The stewards of this representative democracy have an obligation to keep legislative service desirable for both genders and to strive for something closer to gender balance. The Legislature needs the diversity of viewpoints and life experiences that women bring. Diary note: Be sure to count the female candidates when the legislative candidate filing period closes on May 31.

The other reason to fret about Sieben's decision concerns not my age, but hers. She is 39 years old and completing her 14th year in office. As assistant majority leader, she's groomed and ready for a prominent role in the Legislature's next generation of leadership.

That generation has begun to look awfully small at the Legislature. A pattern has emerged in recent years. Two demographic categories are evident — people in their late 50s and older, who seek to make public service a career capstone, and people in their 20s and early 30s, trying to build a résumé.

People in neither category stay long. (That's an argument against term limits. Turnover in the Minnesota Legislature is already high — too high, one might argue, given the expertise good legislators need.)

The Legislature's midlife ranks have thinned. Last year, I compared the ages of today's House members with those in 1971, the year before the Legislature switched from biennial to annual sessions. Then, 56 of 134 House members — 42 percent — were in their 40s. Today, just 22 percent are in that prime-of-life cohort. Meanwhile, the share of House members past age 60 has more than doubled.

The result is that the "citizen Legislature" isn't as representative of the whole citizenry as it ought to be.
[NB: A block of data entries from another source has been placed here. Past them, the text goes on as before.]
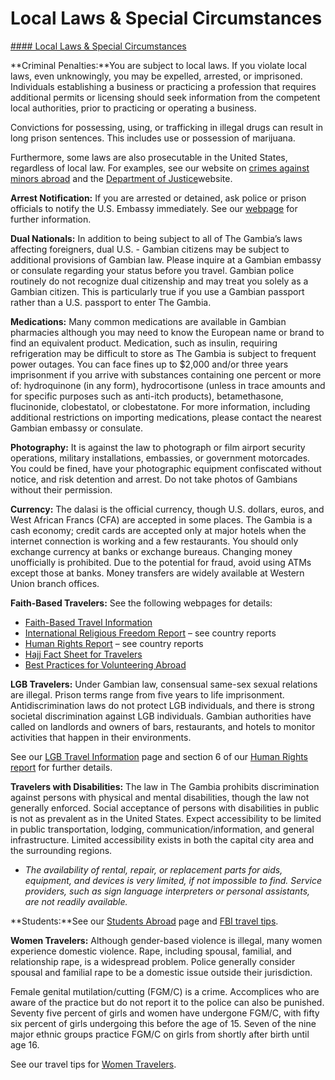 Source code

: # Local Laws & Special Circumstances

[#### Local Laws & Special Circumstances](javascript:void(0); "Local Laws & Special Circumstances")

**Criminal Penalties:**You are subject to local laws. If you violate local laws, even unknowingly, you may be expelled, arrested, or imprisoned. Individuals establishing a business or practicing a profession that requires additional permits or licensing should seek information from the competent local authorities, prior to practicing or operating a business.

Convictions for possessing, using, or trafficking in illegal drugs can result in long prison sentences. This includes use or possession of marijuana.

Furthermore, some laws are also prosecutable in the United States, regardless of local law. For examples, see our website on [crimes against minors abroad](https://travel.state.gov/content/travel/en/international-travel/emergencies/arrest-detention/crimes-against-minors.html) and the [Department of Justice](https://www.justice.gov/archives/jm/criminal-resource-manual-1617-extraterritorial-criminal-jurisdiction-18-usc-112-878-970-1116)website.

**Arrest Notification:** If you are arrested or detained, ask police or prison officials to notify the U.S. Embassy immediately. See our [webpage](https://travel.state.gov/content/travel/en/international-travel/emergencies/arrest-detention.html) for further information.

**Dual Nationals:** In addition to being subject to all of The Gambia’s laws affecting foreigners, dual U.S. - Gambian citizens may be subject to additional provisions of Gambian law. Please inquire at a Gambian embassy or consulate regarding your status before you travel. Gambian police routinely do not recognize dual citizenship and may treat you solely as a Gambian citizen. This is particularly true if you use a Gambian passport rather than a U.S. passport to enter The Gambia.

**Medications:** Many common medications are available in Gambian pharmacies although you may need to know the European name or brand to find an equivalent product. Medication, such as insulin, requiring refrigeration may be difficult to store as The Gambia is subject to frequent power outages. You can face fines up to $2,000 and/or three years imprisonment if you arrive with substances containing one percent or more of: hydroquinone (in any form), hydrocortisone (unless in trace amounts and for specific purposes such as anti-itch products), betamethasone, flucinonide, clobestatol, or clobestatone. For more information, including additional restrictions on importing medications, please contact the nearest Gambian embassy or consulate.

**Photography:** It is against the law to photograph or film airport security operations, military installations, embassies, or government motorcades. You could be fined, have your photographic equipment confiscated without notice, and risk detention and arrest. Do not take photos of Gambians without their permission.

**Currency:** The dalasi is the official currency, though U.S. dollars, euros, and West African Francs (CFA) are accepted in some places. The Gambia is a cash economy; credit cards are accepted only at major hotels when the internet connection is working and a few restaurants. You should only exchange currency at banks or exchange bureaus. Changing money unofficially is prohibited. Due to the potential for fraud, avoid using ATMs except those at banks. Money transfers are widely available at Western Union branch offices.

**Faith-Based Travelers:** See the following webpages for details:

* [Faith-Based Travel Information](https://travel.state.gov/content/travel/en/international-travel/before-you-go/travelers-with-special-considerations/faith-based-travel.html)
* [International Religious Freedom Report](https://www.state.gov/international-religious-freedom-reports/) – see country reports
* [Human Rights Report](https://www.state.gov/reports-bureau-of-democracy-human-rights-and-labor/country-reports-on-human-rights-practices/) – see country reports
* [Hajj Fact Sheet for Travelers](https://travel.state.gov/content/travel/en/international-travel/before-you-go/travelers-with-special-considerations/hajj-umrah.html)
* [Best Practices for Volunteering Abroad](https://travel.state.gov/content/travel/en/international-travel/before-you-go/travelers-with-special-considerations/volunteering-abroad.html)

**LGB Travelers:** Under Gambian law, consensual same-sex sexual relations are illegal. Prison terms range from five years to life imprisonment. Antidiscrimination laws do not protect LGB individuals, and there is strong societal discrimination against LGB individuals. Gambian authorities have called on landlords and owners of bars, restaurants, and hotels to monitor activities that happen in their environments.

See our [LGB Travel Information](https://travel.state.gov/content/travel/en/international-travel/before-you-go/travelers-with-special-considerations/lgbti.html) page and section 6 of our [Human Rights report](https://www.state.gov/reports-bureau-of-democracy-human-rights-and-labor/country-reports-on-human-rights-practices/) for further details.

**Travelers with Disabilities:** The law in The Gambia prohibits discrimination against persons with physical and mental disabilities, though the law not generally enforced. Social acceptance of persons with disabilities in public is not as prevalent as in the United States. Expect accessibility to be limited in public transportation, lodging, communication/information, and general infrastructure. Limited accessibility exists in both the capital city area and the surrounding regions.

* *The availability of rental, repair, or replacement parts for aids, equipment, and devices is very limited, if not impossible to find. Service providers, such as sign language interpreters or personal assistants, are not readily available.*

**Students:**See our [Students Abroad](https://travel.state.gov/content/travel/en/international-travel/before-you-go/travelers-with-special-considerations/students.html) page and [FBI travel tips](https://ucr.fbi.gov/investigate/counterintelligence/student-brochure).

**Women Travelers:** Although gender-based violence is illegal, many women experience domestic violence. Rape, including spousal, familial, and relationship rape, is a widespread problem. Police generally consider spousal and familial rape to be a domestic issue outside their jurisdiction.

Female genital mutilation/cutting (FGM/C) is a crime. Accomplices who are aware of the practice but do not report it to the police can also be punished. Seventy five percent of girls and women have undergone FGM/C, with fifty six percent of girls undergoing this before the age of 15. Seven of the nine major ethnic groups practice FGM/C on girls from shortly after birth until age 16.

See our travel tips for [Women Travelers](https://travel.state.gov/content/travel/en/international-travel/before-you-go/travelers-with-special-considerations/women-travelers.html).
The generation that bears much of the burden of making Minnesota work each day doesn't have the voice it deserves.

A prime reason is obvious: Legislative salaries have been stuck at $31,140 since 1997. Pay that low both shrinks the pool of possible legislative candidates and tilts it toward the young and the old.

Sieben, of Newport, does not say flatly that she's leaving in hopes of earning more money. But as the mother of three children, she says she felt she needed to establish a career outside the Legislature, and could not do so while continuing a demanding but purportedly "part-time" job.

"For the amount of time that being a legislator entails, both the intensity during the session and running for election, the pay should be higher," Sieben said. "Legislators work hard and find it difficult to have other jobs.

"I hear from people who think we make more than $100,000 a year. They're shocked to learn that we don't. If the public becomes educated about our pay and the fact that it hasn't been adjusted for 19 years, I would hope they would agree that we need a change."

Here's where Minnesota voters come in: A constitutional amendment on the Nov. 8 ballot will allow voters to take the power to set legislative pay out of the hands of the Legislature. The amendment would give that authority to an independent commission of 16 members, eight appointed by the governor and eight appointed by the chief justice of the Minnesota Supreme Court.

The amendment does not guarantee that a pay raise for legislators will ensue. The commission would be free to make that determination. But an advisory council that lacked the power to impose a raise started recommending one about 15 years ago. The idea of a constitutionally established pay commission springs from that body's final recommendation, issued in frustration after years of being ignored by the Legislature.

Here's a hunch: Plenty of Minnesotans are going to be displeased by the outcome of the 2016 session. You'll hear muttering about legislators meeting for 11 weeks and accomplishing so little that they did not earn their pay.

Before joining that chorus, consider the possibility that one reason for dysfunction at the statehouse is not that legislators are paid too much, but too little.